#### WORK TO BE COMPLETED:
Where the string "times" appears in a line of the material below, copy that line.

#### DATA FOR REVIEW:
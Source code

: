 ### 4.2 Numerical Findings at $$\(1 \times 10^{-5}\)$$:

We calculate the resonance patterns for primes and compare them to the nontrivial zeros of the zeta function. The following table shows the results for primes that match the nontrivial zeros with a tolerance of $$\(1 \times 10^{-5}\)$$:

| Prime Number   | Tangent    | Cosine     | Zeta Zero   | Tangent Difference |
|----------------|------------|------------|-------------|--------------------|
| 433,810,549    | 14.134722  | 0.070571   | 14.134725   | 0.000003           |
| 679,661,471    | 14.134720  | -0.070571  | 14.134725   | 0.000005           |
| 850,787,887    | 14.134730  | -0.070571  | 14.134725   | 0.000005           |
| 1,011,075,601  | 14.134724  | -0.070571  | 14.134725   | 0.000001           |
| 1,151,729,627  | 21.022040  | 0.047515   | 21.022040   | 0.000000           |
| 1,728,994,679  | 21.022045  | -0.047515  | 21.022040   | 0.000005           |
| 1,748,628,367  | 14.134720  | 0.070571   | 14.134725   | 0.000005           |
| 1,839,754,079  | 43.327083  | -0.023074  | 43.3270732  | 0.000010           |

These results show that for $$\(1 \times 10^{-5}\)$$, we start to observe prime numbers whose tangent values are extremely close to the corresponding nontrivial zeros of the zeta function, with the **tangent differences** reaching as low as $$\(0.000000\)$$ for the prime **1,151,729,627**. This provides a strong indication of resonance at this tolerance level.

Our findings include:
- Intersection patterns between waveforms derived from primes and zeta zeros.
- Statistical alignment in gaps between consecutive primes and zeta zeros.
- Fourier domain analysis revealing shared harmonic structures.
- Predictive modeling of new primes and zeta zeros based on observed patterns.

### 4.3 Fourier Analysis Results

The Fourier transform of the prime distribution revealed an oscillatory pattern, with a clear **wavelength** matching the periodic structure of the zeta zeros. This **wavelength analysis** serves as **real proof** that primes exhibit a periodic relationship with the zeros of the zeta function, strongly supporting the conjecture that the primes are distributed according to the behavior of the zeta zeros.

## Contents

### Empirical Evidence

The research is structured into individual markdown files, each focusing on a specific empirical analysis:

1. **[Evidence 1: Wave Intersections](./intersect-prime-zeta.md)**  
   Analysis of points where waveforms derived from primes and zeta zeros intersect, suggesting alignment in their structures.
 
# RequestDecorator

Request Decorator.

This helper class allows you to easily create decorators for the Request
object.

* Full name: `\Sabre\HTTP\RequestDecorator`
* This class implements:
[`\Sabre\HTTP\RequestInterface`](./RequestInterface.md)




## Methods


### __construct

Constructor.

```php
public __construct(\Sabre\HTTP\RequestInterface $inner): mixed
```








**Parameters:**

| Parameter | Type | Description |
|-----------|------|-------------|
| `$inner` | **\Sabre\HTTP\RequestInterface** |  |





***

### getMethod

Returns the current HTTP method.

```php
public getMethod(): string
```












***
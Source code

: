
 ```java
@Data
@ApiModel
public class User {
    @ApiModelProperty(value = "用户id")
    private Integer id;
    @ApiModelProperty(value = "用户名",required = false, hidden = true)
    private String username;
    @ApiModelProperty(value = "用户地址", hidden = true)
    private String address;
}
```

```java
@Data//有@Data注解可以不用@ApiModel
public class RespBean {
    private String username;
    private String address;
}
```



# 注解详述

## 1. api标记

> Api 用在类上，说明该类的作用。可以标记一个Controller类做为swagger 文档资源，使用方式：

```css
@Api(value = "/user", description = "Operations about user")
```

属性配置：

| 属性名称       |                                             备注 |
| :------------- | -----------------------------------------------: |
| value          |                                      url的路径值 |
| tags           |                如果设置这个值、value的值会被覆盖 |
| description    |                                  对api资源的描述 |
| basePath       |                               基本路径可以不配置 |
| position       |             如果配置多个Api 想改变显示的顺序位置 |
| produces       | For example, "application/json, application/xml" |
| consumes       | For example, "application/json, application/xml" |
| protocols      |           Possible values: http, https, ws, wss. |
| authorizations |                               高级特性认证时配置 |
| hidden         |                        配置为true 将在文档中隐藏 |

#### SOLUTION TO THIS PROBLEM:
: ### 4.2 Numerical Findings at $$\(1 \times 10^{-5}\)$$:
We calculate the resonance patterns for primes and compare them to the nontrivial zeros of the zeta function. The following table shows the results for primes that match the nontrivial zeros with a tolerance of $$\(1 \times 10^{-5}\)$$:
These results show that for $$\(1 \times 10^{-5}\)$$, we start to observe prime numbers whose tangent values are extremely close to the corresponding nontrivial zeros of the zeta function, with the **tangent differences** reaching as low as $$\(0.000000\)$$ for the prime **1,151,729,627**. This provides a strong indication of resonance at this tolerance level.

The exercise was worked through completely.